» Your goal
Examine each line in the records below for the word "tools". Report how many lines contain it, and nothing else.

(Stored data)
------------
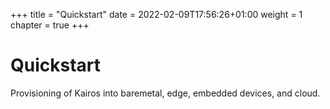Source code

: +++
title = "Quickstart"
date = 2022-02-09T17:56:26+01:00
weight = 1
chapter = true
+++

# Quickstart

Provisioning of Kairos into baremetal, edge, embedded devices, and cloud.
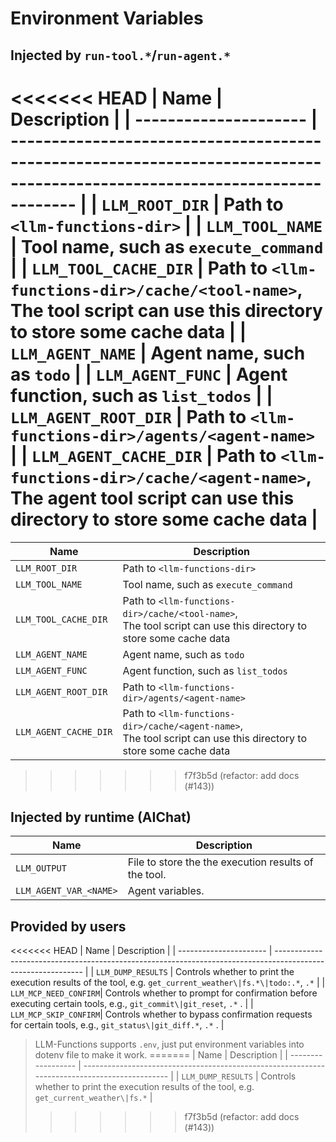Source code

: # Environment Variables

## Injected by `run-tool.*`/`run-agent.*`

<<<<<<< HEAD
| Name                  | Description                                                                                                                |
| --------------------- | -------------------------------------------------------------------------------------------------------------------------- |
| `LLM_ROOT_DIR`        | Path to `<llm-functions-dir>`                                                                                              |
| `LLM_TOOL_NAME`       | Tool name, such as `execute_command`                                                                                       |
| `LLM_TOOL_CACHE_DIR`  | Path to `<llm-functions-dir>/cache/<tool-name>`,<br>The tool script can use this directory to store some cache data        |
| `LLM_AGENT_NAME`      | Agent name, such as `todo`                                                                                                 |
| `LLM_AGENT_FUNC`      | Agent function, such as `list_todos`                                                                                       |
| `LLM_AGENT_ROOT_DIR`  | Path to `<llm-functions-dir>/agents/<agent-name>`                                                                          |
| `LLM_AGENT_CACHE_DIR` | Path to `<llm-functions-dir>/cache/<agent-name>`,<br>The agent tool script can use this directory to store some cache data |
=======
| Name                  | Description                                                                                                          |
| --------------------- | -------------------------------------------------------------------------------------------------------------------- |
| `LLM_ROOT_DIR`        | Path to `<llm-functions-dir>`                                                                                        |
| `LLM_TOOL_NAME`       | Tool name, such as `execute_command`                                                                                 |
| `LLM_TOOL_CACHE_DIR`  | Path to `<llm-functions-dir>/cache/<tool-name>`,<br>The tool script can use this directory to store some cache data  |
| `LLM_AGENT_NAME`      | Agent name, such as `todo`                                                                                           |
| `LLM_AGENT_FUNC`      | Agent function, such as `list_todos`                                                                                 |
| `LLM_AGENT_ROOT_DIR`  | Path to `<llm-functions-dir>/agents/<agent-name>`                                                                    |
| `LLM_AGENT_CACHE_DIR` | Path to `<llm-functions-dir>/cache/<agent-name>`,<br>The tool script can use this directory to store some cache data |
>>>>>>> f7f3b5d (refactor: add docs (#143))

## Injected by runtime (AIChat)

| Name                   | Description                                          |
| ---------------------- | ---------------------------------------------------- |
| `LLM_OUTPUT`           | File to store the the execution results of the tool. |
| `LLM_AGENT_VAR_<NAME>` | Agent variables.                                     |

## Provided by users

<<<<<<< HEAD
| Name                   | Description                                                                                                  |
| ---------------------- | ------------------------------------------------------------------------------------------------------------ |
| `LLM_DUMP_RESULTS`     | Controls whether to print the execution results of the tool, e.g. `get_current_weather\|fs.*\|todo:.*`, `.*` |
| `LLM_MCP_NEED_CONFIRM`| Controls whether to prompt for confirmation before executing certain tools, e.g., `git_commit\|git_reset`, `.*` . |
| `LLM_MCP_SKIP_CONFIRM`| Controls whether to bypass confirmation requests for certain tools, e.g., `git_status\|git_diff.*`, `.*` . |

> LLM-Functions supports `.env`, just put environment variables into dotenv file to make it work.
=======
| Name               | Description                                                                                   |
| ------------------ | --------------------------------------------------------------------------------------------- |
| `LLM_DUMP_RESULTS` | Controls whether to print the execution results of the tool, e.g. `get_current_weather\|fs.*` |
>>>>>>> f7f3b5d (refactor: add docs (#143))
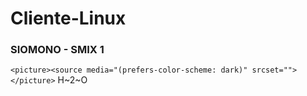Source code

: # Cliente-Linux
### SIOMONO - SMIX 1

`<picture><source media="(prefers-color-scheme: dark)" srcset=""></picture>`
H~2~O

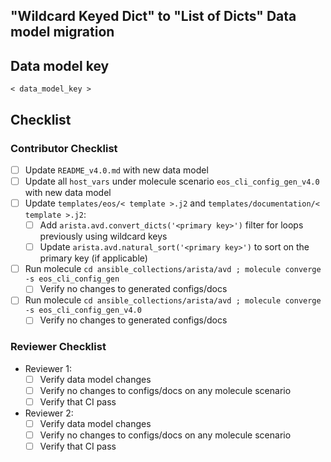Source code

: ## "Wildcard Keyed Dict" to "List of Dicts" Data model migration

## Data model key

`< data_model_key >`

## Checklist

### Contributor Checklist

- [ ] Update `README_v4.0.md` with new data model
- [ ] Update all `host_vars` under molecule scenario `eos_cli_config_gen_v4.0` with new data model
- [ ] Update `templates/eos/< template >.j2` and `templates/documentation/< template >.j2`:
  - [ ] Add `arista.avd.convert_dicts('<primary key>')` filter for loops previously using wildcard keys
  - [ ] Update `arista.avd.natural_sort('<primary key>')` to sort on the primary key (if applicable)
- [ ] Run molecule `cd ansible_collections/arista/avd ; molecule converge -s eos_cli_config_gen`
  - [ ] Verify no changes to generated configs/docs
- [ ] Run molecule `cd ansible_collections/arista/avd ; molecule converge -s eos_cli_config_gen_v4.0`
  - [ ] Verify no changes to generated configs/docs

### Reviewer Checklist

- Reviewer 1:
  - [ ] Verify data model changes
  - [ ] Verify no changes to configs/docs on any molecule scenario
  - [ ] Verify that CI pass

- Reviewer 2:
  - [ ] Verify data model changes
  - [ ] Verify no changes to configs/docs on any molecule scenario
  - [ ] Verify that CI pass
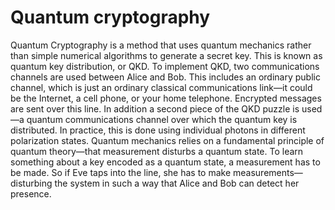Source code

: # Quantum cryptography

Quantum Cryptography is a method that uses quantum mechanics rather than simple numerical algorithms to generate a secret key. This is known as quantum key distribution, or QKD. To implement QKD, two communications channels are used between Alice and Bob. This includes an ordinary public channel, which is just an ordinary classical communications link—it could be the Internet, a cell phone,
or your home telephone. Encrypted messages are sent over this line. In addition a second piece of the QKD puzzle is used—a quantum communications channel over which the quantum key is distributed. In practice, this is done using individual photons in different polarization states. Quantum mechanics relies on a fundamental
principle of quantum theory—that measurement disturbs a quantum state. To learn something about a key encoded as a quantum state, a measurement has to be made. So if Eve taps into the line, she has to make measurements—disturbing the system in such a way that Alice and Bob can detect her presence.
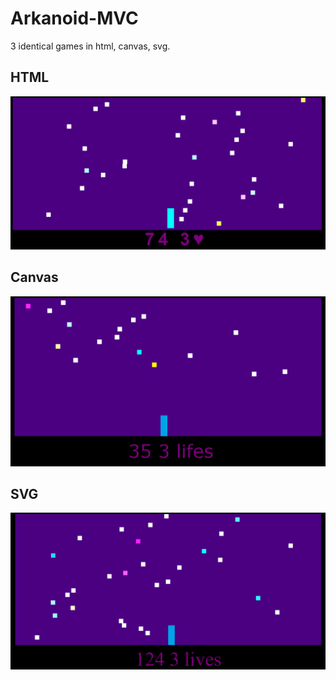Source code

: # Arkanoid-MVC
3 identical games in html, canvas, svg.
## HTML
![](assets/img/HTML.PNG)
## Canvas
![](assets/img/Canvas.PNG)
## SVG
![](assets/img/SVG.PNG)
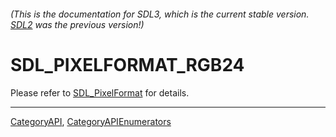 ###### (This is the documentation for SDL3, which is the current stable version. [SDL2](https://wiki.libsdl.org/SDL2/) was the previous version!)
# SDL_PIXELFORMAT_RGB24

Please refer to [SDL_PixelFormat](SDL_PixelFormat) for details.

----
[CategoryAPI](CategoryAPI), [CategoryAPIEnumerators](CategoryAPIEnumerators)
------------
» Answer to this exercise
2